Read the records that follow and state how many lines hold "Colonia", adding nothing else.

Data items
• • •

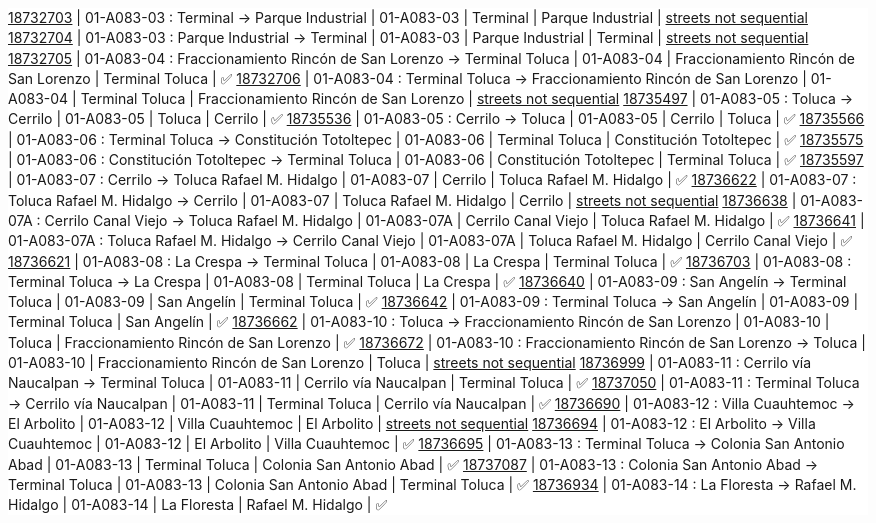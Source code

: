 [18732703](https://www.openstreetmap.org/relation/18732703) | 01-A083-03 : Terminal → Parque Industrial | 01-A083-03 | Terminal | Parque Industrial | [streets not sequential](https://overpass-turbo.eu/?Q=//streets%20not%20sequential%0Arel(18732703);out%20geom;%0Away(808811270);out%20geom;%0Away(912978690);out%20geom;&R)
[18732704](https://www.openstreetmap.org/relation/18732704) | 01-A083-03 : Parque Industrial → Terminal | 01-A083-03 | Parque Industrial | Terminal | [streets not sequential](https://overpass-turbo.eu/?Q=//streets%20not%20sequential%0Arel(18732704);out%20geom;%0Away(912978690);out%20geom;%0Away(808811270);out%20geom;&R)
[18732705](https://www.openstreetmap.org/relation/18732705) | 01-A083-04 : Fraccionamiento Rincón de San Lorenzo → Terminal Toluca | 01-A083-04 | Fraccionamiento Rincón de San Lorenzo | Terminal Toluca | ✅
[18732706](https://www.openstreetmap.org/relation/18732706) | 01-A083-04 : Terminal Toluca → Fraccionamiento Rincón de San Lorenzo | 01-A083-04 | Terminal Toluca | Fraccionamiento Rincón de San Lorenzo | [streets not sequential](https://overpass-turbo.eu/?Q=//streets%20not%20sequential%0Arel(18732706);out%20geom;%0Away(770718556);out%20geom;%0Away(615276924);out%20geom;&R)
[18735497](https://www.openstreetmap.org/relation/18735497) | 01-A083-05 : Toluca → Cerrilo | 01-A083-05 | Toluca | Cerrilo | ✅
[18735536](https://www.openstreetmap.org/relation/18735536) | 01-A083-05 : Cerrilo → Toluca | 01-A083-05 | Cerrilo | Toluca | ✅
[18735566](https://www.openstreetmap.org/relation/18735566) | 01-A083-06 : Terminal Toluca → Constitución Totoltepec | 01-A083-06 | Terminal Toluca | Constitución Totoltepec | ✅
[18735575](https://www.openstreetmap.org/relation/18735575) | 01-A083-06 : Constitución Totoltepec → Terminal Toluca | 01-A083-06 | Constitución Totoltepec | Terminal Toluca | ✅
[18735597](https://www.openstreetmap.org/relation/18735597) | 01-A083-07 : Cerrilo → Toluca Rafael M. Hidalgo | 01-A083-07 | Cerrilo | Toluca Rafael M. Hidalgo | ✅
[18736622](https://www.openstreetmap.org/relation/18736622) | 01-A083-07 : Toluca Rafael M. Hidalgo → Cerrilo | 01-A083-07 | Toluca Rafael M. Hidalgo | Cerrilo | [streets not sequential](https://overpass-turbo.eu/?Q=//streets%20not%20sequential%0Arel(18736622);out%20geom;%0Away(912978690);out%20geom;%0Away(808811270);out%20geom;&R)
[18736638](https://www.openstreetmap.org/relation/18736638) | 01-A083-07A : Cerrilo Canal Viejo → Toluca Rafael M. Hidalgo | 01-A083-07A | Cerrilo Canal Viejo | Toluca Rafael M. Hidalgo | ✅
[18736641](https://www.openstreetmap.org/relation/18736641) | 01-A083-07A : Toluca Rafael M. Hidalgo → Cerrilo Canal Viejo | 01-A083-07A | Toluca Rafael M. Hidalgo | Cerrilo Canal Viejo | ✅
[18736621](https://www.openstreetmap.org/relation/18736621) | 01-A083-08 : La Crespa → Terminal Toluca | 01-A083-08 | La Crespa | Terminal Toluca | ✅
[18736703](https://www.openstreetmap.org/relation/18736703) | 01-A083-08 : Terminal Toluca → La Crespa | 01-A083-08 | Terminal Toluca | La Crespa | ✅
[18736640](https://www.openstreetmap.org/relation/18736640) | 01-A083-09 : San Angelín → Terminal Toluca | 01-A083-09 | San Angelín | Terminal Toluca | ✅
[18736642](https://www.openstreetmap.org/relation/18736642) | 01-A083-09 : Terminal Toluca → San Angelín | 01-A083-09 | Terminal Toluca | San Angelín | ✅
[18736662](https://www.openstreetmap.org/relation/18736662) | 01-A083-10 : Toluca → Fraccionamiento Rincón de San Lorenzo | 01-A083-10 | Toluca | Fraccionamiento Rincón de San Lorenzo | ✅
[18736672](https://www.openstreetmap.org/relation/18736672) | 01-A083-10 : Fraccionamiento Rincón de San Lorenzo → Toluca | 01-A083-10 | Fraccionamiento Rincón de San Lorenzo | Toluca | [streets not sequential](https://overpass-turbo.eu/?Q=//streets%20not%20sequential%0Arel(18736672);out%20geom;%0Away(615276927);out%20geom;%0Away(615276925);out%20geom;&R)
[18736999](https://www.openstreetmap.org/relation/18736999) | 01-A083-11 : Cerrilo vía Naucalpan → Terminal Toluca | 01-A083-11 | Cerrilo vía Naucalpan | Terminal Toluca | ✅
[18737050](https://www.openstreetmap.org/relation/18737050) | 01-A083-11 : Terminal Toluca → Cerrilo vía Naucalpan | 01-A083-11 | Terminal Toluca | Cerrilo vía Naucalpan | ✅
[18736690](https://www.openstreetmap.org/relation/18736690) | 01-A083-12 : Villa Cuauhtemoc → El Arbolito | 01-A083-12 | Villa Cuauhtemoc | El Arbolito | [streets not sequential](https://overpass-turbo.eu/?Q=//streets%20not%20sequential%0Arel(18736690);out%20geom;%0Away(1361822617);out%20geom;%0Away(839488524);out%20geom;&R)
[18736694](https://www.openstreetmap.org/relation/18736694) | 01-A083-12 : El Arbolito → Villa Cuauhtemoc | 01-A083-12 | El Arbolito | Villa Cuauhtemoc | ✅
[18736695](https://www.openstreetmap.org/relation/18736695) | 01-A083-13 : Terminal Toluca → Colonia San Antonio Abad | 01-A083-13 | Terminal Toluca | Colonia San Antonio Abad | ✅
[18737087](https://www.openstreetmap.org/relation/18737087) | 01-A083-13 : Colonia San Antonio Abad → Terminal Toluca | 01-A083-13 | Colonia San Antonio Abad | Terminal Toluca | ✅
[18736934](https://www.openstreetmap.org/relation/18736934) | 01-A083-14 : La Floresta → Rafael M. Hidalgo | 01-A083-14 | La Floresta | Rafael M. Hidalgo | ✅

• • •

* Exercise answer *
2